Die intensivere Nutzung der Infastruktur durch den künftigen Betrieb von Batterie-Trolleybussen mit leistungsstarken Traktionsbatterien ist ganz gewiss eine sinnvolle Option. Sie können im Batteriemodus Teilstrecken ohne Fahrleitung befahren und bei anschließender Fahrt und Oberleitung ihre Batterien ohne Zeitverlust wieder aufladen. Die Batterien können damit auch kleiner dimensioniert sein als bei reinen Batteriebussen, von denen GSP inzwischen einige kleinere Serien im Einsatz hat – geliefert von den Fabrikanten Higer und Otokar.

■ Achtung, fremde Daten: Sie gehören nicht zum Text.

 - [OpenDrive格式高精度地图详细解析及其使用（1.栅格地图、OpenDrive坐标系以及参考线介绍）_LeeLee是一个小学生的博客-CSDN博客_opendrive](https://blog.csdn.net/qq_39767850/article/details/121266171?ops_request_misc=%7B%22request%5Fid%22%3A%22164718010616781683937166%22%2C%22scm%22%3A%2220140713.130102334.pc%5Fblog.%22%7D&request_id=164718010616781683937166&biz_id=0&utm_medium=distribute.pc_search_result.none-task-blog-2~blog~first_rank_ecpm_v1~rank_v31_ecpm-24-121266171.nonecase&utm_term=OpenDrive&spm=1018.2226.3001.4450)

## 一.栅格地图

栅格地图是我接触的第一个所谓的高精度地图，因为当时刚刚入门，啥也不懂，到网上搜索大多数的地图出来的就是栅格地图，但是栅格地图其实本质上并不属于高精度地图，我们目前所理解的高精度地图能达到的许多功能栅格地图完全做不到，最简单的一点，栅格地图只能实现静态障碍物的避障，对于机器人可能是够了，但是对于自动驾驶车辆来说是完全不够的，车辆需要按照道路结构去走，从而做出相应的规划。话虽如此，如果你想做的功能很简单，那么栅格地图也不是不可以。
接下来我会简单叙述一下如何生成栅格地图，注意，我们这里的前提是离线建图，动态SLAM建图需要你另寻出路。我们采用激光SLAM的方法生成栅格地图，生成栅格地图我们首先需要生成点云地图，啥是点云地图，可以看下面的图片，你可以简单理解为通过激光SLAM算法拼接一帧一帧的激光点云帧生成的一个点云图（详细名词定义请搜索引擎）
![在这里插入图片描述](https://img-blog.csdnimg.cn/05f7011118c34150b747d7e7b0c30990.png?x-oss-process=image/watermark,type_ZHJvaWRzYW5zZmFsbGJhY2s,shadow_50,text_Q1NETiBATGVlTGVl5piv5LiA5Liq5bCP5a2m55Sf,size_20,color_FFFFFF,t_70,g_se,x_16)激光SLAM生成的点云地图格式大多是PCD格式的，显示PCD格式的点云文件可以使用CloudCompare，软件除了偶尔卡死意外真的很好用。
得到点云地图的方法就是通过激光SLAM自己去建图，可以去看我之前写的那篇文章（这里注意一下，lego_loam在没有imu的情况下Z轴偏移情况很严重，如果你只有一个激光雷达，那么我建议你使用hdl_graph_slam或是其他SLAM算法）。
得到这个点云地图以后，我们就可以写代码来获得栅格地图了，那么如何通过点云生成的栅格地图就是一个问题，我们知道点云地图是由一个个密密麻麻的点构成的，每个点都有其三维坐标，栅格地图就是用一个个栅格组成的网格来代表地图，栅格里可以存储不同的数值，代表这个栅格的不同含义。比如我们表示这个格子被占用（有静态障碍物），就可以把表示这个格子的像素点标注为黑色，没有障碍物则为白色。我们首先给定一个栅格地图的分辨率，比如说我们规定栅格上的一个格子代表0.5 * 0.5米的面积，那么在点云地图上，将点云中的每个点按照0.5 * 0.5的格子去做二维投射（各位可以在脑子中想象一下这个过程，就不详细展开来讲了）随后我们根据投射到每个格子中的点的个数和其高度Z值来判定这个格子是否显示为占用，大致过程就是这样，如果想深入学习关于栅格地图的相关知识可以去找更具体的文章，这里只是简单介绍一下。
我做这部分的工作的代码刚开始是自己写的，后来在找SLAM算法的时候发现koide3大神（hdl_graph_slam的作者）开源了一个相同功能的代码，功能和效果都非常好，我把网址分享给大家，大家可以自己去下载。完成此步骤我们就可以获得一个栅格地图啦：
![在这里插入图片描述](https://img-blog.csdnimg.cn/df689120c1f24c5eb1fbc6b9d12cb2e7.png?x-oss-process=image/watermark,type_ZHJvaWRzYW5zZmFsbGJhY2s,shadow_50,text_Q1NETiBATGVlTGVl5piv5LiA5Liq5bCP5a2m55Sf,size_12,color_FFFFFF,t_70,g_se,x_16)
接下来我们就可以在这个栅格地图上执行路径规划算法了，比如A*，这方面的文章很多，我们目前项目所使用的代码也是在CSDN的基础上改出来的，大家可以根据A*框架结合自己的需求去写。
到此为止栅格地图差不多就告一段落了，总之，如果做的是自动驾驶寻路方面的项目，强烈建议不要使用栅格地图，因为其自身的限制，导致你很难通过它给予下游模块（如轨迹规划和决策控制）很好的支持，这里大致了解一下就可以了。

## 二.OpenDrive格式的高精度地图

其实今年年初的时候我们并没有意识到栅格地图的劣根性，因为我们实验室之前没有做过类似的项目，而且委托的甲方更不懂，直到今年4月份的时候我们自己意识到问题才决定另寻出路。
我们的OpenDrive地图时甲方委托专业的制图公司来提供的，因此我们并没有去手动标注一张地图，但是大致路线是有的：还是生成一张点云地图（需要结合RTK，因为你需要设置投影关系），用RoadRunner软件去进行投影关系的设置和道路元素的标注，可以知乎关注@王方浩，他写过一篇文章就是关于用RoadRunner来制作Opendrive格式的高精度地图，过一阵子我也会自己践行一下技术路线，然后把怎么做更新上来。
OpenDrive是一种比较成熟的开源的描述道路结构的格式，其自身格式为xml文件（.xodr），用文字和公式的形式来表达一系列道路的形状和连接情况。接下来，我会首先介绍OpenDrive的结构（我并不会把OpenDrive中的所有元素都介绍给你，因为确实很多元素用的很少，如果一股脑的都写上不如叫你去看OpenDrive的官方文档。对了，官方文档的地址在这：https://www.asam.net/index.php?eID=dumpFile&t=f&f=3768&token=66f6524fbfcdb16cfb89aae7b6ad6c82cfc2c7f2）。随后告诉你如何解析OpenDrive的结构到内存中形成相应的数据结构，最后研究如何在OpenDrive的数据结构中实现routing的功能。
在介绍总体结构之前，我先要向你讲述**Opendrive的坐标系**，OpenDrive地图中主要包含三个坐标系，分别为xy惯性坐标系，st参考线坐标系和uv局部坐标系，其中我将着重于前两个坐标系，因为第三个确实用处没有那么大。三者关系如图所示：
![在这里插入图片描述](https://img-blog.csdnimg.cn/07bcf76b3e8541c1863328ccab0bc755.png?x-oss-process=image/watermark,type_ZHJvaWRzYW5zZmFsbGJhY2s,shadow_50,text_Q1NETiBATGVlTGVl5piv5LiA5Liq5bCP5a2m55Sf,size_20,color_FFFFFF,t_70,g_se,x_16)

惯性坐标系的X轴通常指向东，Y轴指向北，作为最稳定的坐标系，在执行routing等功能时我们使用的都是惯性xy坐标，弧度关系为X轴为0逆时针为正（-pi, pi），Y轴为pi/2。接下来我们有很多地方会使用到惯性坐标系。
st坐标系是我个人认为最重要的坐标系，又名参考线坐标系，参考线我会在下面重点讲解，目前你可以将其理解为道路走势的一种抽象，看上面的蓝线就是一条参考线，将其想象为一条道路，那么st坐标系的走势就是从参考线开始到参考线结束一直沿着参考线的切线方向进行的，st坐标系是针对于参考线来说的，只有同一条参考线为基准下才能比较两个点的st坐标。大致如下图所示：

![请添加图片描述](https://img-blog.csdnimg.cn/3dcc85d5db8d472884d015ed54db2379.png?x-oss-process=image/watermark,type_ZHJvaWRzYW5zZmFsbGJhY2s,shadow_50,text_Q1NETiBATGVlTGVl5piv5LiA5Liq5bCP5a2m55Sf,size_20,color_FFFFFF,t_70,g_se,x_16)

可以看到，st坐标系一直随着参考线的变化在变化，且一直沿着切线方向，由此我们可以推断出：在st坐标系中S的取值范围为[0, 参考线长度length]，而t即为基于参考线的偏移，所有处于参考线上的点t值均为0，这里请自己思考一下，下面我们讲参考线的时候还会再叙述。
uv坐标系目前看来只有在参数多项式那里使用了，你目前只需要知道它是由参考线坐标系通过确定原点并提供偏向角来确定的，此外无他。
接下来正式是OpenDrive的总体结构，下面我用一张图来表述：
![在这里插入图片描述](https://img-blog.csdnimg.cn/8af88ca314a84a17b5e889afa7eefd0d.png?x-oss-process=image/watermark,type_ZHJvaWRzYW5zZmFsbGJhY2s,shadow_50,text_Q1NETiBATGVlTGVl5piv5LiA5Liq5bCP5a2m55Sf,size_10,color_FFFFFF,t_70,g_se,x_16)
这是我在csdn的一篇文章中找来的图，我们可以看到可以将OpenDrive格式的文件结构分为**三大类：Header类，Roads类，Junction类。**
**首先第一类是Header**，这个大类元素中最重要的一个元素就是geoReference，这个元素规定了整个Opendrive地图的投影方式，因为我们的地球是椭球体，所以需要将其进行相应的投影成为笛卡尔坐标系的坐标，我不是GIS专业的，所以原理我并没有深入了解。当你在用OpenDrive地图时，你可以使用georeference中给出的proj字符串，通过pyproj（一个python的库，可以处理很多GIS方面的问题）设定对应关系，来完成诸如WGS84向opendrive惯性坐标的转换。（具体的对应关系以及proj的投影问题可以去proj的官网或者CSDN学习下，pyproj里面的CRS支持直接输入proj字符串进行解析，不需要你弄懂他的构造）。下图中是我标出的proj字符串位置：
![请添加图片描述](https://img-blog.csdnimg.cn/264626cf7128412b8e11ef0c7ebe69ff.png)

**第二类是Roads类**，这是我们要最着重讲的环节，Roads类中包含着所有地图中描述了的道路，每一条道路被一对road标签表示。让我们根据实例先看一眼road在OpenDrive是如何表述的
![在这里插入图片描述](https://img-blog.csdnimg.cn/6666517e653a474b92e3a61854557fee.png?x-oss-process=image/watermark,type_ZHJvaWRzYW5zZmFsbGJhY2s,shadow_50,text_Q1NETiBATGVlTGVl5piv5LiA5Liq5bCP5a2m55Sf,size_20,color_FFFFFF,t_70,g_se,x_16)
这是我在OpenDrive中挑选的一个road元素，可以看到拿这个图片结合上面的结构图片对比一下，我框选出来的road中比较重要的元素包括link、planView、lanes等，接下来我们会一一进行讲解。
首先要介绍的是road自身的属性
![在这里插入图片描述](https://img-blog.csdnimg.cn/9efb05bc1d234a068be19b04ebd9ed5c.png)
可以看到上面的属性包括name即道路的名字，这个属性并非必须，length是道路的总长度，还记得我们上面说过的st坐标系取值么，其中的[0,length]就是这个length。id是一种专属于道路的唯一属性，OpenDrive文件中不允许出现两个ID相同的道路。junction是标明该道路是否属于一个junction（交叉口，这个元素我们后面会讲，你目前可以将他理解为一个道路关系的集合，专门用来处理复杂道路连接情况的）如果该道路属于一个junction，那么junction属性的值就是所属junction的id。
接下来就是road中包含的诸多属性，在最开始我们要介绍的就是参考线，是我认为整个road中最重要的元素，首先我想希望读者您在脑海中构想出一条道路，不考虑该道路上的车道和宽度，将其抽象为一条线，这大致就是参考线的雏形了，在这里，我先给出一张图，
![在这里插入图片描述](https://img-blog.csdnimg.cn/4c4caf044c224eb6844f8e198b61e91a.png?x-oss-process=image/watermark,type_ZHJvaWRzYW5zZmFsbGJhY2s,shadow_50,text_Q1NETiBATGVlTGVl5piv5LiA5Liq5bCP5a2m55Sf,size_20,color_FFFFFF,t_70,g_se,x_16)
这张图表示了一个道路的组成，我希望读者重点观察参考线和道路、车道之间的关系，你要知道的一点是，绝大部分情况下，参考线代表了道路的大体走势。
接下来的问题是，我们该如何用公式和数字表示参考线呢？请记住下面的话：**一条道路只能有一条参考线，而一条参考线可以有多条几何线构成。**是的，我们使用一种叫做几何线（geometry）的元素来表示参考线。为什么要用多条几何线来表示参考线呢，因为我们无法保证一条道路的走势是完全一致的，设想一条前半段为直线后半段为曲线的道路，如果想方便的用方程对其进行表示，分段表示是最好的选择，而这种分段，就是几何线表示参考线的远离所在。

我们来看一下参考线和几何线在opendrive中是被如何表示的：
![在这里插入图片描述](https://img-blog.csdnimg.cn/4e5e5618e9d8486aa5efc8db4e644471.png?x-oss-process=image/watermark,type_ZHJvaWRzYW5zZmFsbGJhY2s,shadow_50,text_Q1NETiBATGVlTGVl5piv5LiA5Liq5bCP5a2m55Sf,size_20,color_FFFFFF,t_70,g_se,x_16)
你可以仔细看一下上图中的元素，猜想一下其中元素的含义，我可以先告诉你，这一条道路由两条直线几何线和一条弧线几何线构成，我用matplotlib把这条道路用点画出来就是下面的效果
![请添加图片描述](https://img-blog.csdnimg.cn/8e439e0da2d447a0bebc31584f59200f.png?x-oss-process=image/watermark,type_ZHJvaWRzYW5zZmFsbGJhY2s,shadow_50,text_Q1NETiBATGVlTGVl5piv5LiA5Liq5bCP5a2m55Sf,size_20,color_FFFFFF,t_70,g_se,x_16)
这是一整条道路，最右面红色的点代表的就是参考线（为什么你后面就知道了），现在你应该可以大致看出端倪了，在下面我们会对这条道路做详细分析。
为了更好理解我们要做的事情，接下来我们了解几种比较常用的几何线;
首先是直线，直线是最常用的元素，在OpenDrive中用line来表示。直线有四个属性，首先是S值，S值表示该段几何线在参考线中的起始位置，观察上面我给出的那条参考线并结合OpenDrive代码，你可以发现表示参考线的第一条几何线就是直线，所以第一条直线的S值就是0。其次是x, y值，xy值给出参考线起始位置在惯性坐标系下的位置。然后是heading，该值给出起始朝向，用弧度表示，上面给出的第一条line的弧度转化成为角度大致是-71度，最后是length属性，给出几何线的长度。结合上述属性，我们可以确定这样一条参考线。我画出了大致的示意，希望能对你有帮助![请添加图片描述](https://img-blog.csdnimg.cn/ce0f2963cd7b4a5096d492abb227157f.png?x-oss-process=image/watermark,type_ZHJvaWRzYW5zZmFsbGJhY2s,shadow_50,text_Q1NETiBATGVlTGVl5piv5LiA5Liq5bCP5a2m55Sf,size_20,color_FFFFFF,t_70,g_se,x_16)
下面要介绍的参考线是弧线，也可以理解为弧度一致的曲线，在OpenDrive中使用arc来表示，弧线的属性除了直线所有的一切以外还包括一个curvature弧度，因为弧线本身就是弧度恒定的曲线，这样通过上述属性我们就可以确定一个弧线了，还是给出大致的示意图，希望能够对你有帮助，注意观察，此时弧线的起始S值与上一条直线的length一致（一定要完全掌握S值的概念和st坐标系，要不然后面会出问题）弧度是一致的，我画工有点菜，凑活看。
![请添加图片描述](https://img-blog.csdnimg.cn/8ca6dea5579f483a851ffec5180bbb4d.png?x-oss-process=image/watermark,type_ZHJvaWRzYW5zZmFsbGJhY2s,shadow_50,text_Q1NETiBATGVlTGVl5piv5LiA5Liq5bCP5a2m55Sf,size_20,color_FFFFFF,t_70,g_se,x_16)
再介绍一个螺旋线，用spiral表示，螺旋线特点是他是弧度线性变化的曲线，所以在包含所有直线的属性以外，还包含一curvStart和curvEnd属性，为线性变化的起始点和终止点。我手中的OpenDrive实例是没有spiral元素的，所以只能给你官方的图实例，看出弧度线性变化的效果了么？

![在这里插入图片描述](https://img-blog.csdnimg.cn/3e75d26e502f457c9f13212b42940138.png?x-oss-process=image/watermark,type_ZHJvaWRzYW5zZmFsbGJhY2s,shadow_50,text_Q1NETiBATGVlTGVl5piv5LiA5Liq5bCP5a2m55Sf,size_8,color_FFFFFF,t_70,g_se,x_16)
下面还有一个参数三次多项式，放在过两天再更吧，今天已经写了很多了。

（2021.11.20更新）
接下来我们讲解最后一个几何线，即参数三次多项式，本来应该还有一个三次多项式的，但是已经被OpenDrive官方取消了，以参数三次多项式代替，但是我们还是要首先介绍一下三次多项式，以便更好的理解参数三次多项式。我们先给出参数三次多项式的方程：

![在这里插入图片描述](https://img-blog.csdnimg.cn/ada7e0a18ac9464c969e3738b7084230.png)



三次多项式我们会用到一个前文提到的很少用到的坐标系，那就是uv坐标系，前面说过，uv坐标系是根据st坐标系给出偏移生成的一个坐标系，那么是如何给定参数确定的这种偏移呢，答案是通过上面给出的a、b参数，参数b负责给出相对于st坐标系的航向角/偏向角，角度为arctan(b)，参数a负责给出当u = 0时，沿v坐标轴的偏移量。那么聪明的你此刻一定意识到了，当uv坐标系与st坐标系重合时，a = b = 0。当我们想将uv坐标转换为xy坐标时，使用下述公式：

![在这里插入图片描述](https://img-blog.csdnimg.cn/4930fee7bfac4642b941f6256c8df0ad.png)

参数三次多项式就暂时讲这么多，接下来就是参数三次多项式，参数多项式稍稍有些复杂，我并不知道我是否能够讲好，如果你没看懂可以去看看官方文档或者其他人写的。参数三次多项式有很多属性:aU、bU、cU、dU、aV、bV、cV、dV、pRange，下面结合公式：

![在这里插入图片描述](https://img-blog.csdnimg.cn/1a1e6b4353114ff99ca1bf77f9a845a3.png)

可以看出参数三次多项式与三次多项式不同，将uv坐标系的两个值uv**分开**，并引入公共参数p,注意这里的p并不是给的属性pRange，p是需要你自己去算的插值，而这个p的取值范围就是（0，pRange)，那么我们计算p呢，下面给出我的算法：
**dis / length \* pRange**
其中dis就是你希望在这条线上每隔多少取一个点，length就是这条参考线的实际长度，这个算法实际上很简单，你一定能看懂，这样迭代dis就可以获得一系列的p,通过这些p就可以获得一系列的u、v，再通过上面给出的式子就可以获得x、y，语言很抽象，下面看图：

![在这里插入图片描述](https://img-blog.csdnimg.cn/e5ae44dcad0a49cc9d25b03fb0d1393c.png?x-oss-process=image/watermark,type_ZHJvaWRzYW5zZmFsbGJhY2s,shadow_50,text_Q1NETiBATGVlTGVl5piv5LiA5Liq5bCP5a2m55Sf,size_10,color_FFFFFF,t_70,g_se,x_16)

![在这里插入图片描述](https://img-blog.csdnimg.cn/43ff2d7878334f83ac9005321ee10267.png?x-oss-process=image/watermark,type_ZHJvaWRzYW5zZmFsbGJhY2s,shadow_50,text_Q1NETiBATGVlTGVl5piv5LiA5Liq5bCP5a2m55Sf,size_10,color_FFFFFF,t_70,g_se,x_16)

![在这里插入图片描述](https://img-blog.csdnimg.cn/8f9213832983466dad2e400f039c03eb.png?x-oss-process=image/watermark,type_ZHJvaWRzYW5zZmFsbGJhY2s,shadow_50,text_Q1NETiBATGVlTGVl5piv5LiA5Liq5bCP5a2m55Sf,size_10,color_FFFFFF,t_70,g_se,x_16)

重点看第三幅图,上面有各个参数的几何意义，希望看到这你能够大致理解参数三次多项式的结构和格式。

Ein Umdenken in der Stadtverwaltung in Richtung eines langfristigen Erhalts und Ausbaus des Trolleybusbetriebs in moderner Form ist in jedem Fall zu empfehlen.

Aktuell wird aufgrund von Bauarbeiten im Zentrum nur die Linie 40 von Obussen in dichtem Takt befahren, die übrigen sechs Linien werden nach Bauabschluss und Erneuerung der Fahrleitung wieder elektrisch betrieben werden.
Gratisfahrt
Belgrad führte zum 1. Januar 2025 die Gratisfahrt in allen öffentlichen Verkehrsmitteln der Stadt ein. Die beabsichtigte Steigerung der Fahrgastzahlen, mit dem Effekt einer Entlastung der überlasteten Straßen vom Individualverkehr, traf jedoch nur in überschaubarem Maße ein, waren die Busse und Bahnen doch auch schon vorher sehr gut ausgelastet und Überfüllungen nicht selten. Zudem wurde der Takt außerhalb der Hauptverkehrszeiten auf zahlreichen Linien ausgedünnt, nicht zuletzt, um die fehlenden Tarifeinnahmen zumindest teilweise auszugleichen. Der Erfolg der Maßnahme „Gratis-ÖPNV für alle“ trifft deshalb – kaum verwunderlich – nicht überall auf Gegenliebe.